Qui però, dopo il grande botto, non è arrivato alcun calo. Al di là delle WTA Finals di Singapore, Osaka è sempre arrivata almeno in semifinale. Bajin ha spesso raccontato di come vedesse in lei qualcosa di straordinario, qualcosa che le altre non hanno. La cosa incredibile è come già solo in queste prime settimane del 2019 siamo di fronte a una giocatrice completamente diversa. Quella che fino allo scorso anno era abituata a dominare le partite dove vinceva il primo set (con oggi sono 60 vittorie consecutive in questa occasione) e che invece faceva molta più fatica a gestire le situazioni di punteggio delicate, quest anno sta vivendo tutt’altra situazione. La vittoria a Brisbane contro Anastasija Sevastova era un primo importante indizio, qui quelle contro Su Wei Hsieh e la stessa lettone un altro, ma soprattutto i successi maturati tra semifinale e finale. Contro Karolina Pliskova era nettamente avanti, poi la ceca ha fatto un bluff mentale da giocatrice di poker quando nella seconda metà del secondo parziale stava in campo come se fosse lei a un passo dalla vittoria e ha portato Osaka a innervosirsi, ma che con alcuni colpi da campionessa si era prima salvata e poi portata avanti, resistendo fino alla fine.

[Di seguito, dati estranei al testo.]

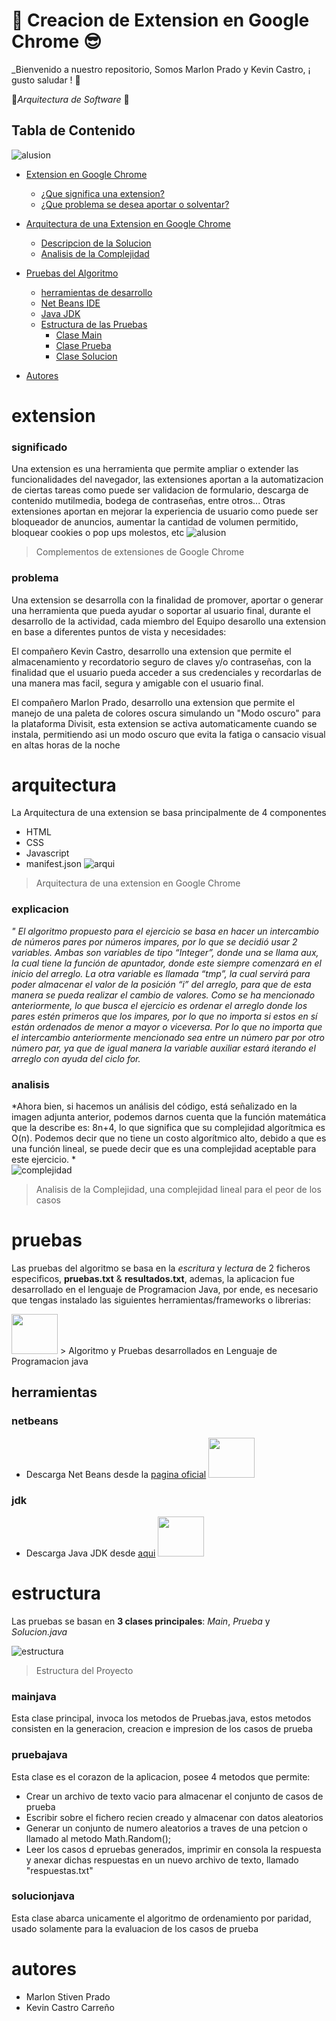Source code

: # :trident: Creacion de Extension en Google Chrome :sunglasses:
_Bienvenido  a nuestro repositorio, Somos Marlon Prado y Kevin Castro, ¡ gusto saludar ! :floppy_disk:

:electric_plug:*Arquitectura de Software*  :memo:

## Tabla de Contenido 
![alusion](https://s3.gifyu.com/images/developers-Conference.gif)
- [Extension en Google Chrome](#extension)
    + [¿Que significa una extension?](#significado)
    + [¿Que problema se desea aportar o solventar?](#problema)

- [Arquitectura de una Extension en Google Chrome](#arquitectura)
    + [Descripcion de la Solucion](#explicacion)
    + [Analisis de la Complejidad](#analisis)
    
- [Pruebas del Algoritmo](#pruebas)
    + [herramientas de desarrollo](#herramientas)
    + [Net Beans IDE](#netbeans)
    + [Java JDK](#jdk)
    - [Estructura de las Pruebas](#estructura)
        + [Clase Main](#mainjava)
        + [Clase Prueba](#pruebajava)
        + [Clase Solucion](#solucionjava)
- [Autores](#autores)



# extension
### significado 
Una extension es una herramienta que permite ampliar o extender las funcionalidades del navegador, las extensiones aportan a la automatizacion de ciertas tareas como puede ser validacion de formulario, descarga de contenido mutilmedia, bodega de contraseñas, entre otros... Otras extensiones aportan en mejorar la experiencia de usuario como puede ser bloqueador de anuncios, aumentar la cantidad de volumen permitido, bloquear cookies o pop ups molestos, etc
![alusion](https://i.blogs.es/05b592/chrome/1366_2000.webp)
> Complementos de extensiones de Google Chrome

### problema

Una extension se desarrolla con la finalidad de promover, aportar o generar una herramienta que pueda ayudar o soportar al usuario final, durante el desarrollo de la actividad, cada miembro del Equipo desarollo una extension en base a diferentes puntos de vista y necesidades:

El compañero Kevin Castro, desarrollo una extension que permite el almacenamiento y recordatorio seguro de claves y/o contraseñas, con la finalidad que el usuario pueda acceder a sus credenciales y recordarlas de una manera mas facil, segura y amigable con el usuario final.

El compañero Marlon Prado, desarrollo una extension que permite el manejo de una paleta de colores oscura simulando un "Modo oscuro" para la plataforma Divisit, esta extension se activa automaticamente cuando se instala, permitiendo asi un modo oscuro que evita la fatiga o cansacio visual en altas horas de la noche
# arquitectura

La Arquitectura de una extension se basa principalmente de 4 componentes
 - HTML
 - CSS
 - Javascript
 - manifest.json
![arqui](https://sunnyzhou-1024.github.io/chrome-extension-docs/static/images/overview/contentscriptarc.png)
> Arquitectura de una extension en Google Chrome
### explicacion
*" El algoritmo propuesto para el ejercicio se basa en hacer un intercambio de números pares por números impares, por lo que se decidió usar 2 variables. Ambas son variables de tipo “Integer”, donde una se llama aux, la cual tiene la función de apuntador, donde este siempre comenzará en el inicio del arreglo. La otra variable es llamada “tmp”, la cual servirá para poder almacenar el valor de la posición “i” del arreglo, para que de esta manera se pueda realizar el cambio de valores. 
Como se ha mencionado anteriormente, lo que busca el ejercicio es ordenar el arreglo 
donde los pares estén primeros que los impares, por lo que no importa si estos en sí están ordenados de menor a mayor  o viceversa. Por lo que no importa que el intercambio anteriormente mencionado sea entre un número par por otro número par, ya que de igual manera la variable auxiliar estará iterando el arreglo con ayuda del ciclo for.* 

### analisis
*Ahora bien, si hacemos un análisis del código, está señalizado en la imagen adjunta anterior, podemos darnos cuenta que la función matemática que la describe es:
8n+4, lo que significa que su complejidad algorítmica es O(n). 
Podemos decir que no tiene un costo algorítmico alto, debido a que es una función lineal, se puede decir que es una complejidad aceptable para este ejercicio.
*  
![complejidad](https://i.ibb.co/4fQn2PR/image.png)
> Analisis de la Complejidad, una complejidad lineal para el peor de los casos

# pruebas
Las pruebas del algoritmo se basa en la *escritura* y *lectura* de 2 ficheros especificos, **pruebas.txt** & **resultados.txt**, ademas, la aplicacion fue desarrollado en el lenguaje de Programacion Java, por ende, es necesario que tengas instalado las siguientes herramientas/frameworks o librerias:

<img src="https://cdn-icons-png.flaticon.com/512/226/226777.png" width="74" height="64" >
> Algoritmo y Pruebas desarrollados en Lenguaje de Programacion java

## herramientas
### netbeans
* Descarga Net Beans desde la [pagina oficial](https://netbeans.apache.org/download/index.html) <img src="http://www.davidtan.org/wp-content/uploads/2009/12/netbeans-ide-logo-icon.png" width="74" height="64" >
### jdk
* Descarga Java JDK desde  [aqui](https://www.java.com/es/download/help/develop_es.html) <img src="https://miro.medium.com/max/785/1*7fDw5W4a5WxJY9wQIgzNLQ.jpeg" width="74" height="64" >

# estructura
Las pruebas se basan en **3 clases principales**: *Main*, *Prueba* y *Solucion.java*

![estructura](https://i.ibb.co/CvGvVrt/image.png)
> Estructura del Proyecto
### mainjava 
Esta clase principal, invoca los metodos de Pruebas.java, estos metodos consisten en la generacion, creacion e impresion de los casos de prueba

### pruebajava
Esta clase es el corazon de la aplicacion, posee 4 metodos que permite:
* Crear un archivo de texto vacio para almacenar el conjunto de casos de prueba
* Escribir sobre el fichero recien creado y almacenar con datos aleatorios
* Generar un conjunto de numero aleatorios a traves de una petcion o llamado al metodo Math.Random();
* Leer los casos d epruebas generados, imprimir en consola la respuesta y anexar dichas respuestas en un nuevo archivo de texto, llamado "respuestas.txt"
### solucionjava
Esta clase abarca unicamente el algoritmo de ordenamiento por paridad, usado solamente para la evaluacion de los casos de prueba

# autores

* Marlon Stiven Prado
* Kevin Castro Carreño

Oggi, contro Petra Kvitova, la situazione è stata molto simile se non fosse che probabilmente era ancora più vicina al successo nel secondo parziale. In ogni momento, ha reagito come una campionessa affermata, reagendo e prendendosi vittorie in sfide dove nessuna le ha regalato nulla. Ventun’anni appena compiuti, eppure è già storia: prima giapponese campionessa Slam, ora prima asiatica (maschi e femmine) a sedere sul trono del tennis femminile. Il tutto sotto gli occhi di Na Li, ex tennista cinese che la scorsa estate la investì del ruolo di futura dominatrice e trascinatrice del movimento tennistico asiatico. Sono passati appena 6 mesi, l’ha già raggiunta nei Major vinti in carriera e l’ha appena superata nel ranking (Li si era fermata al numero 2).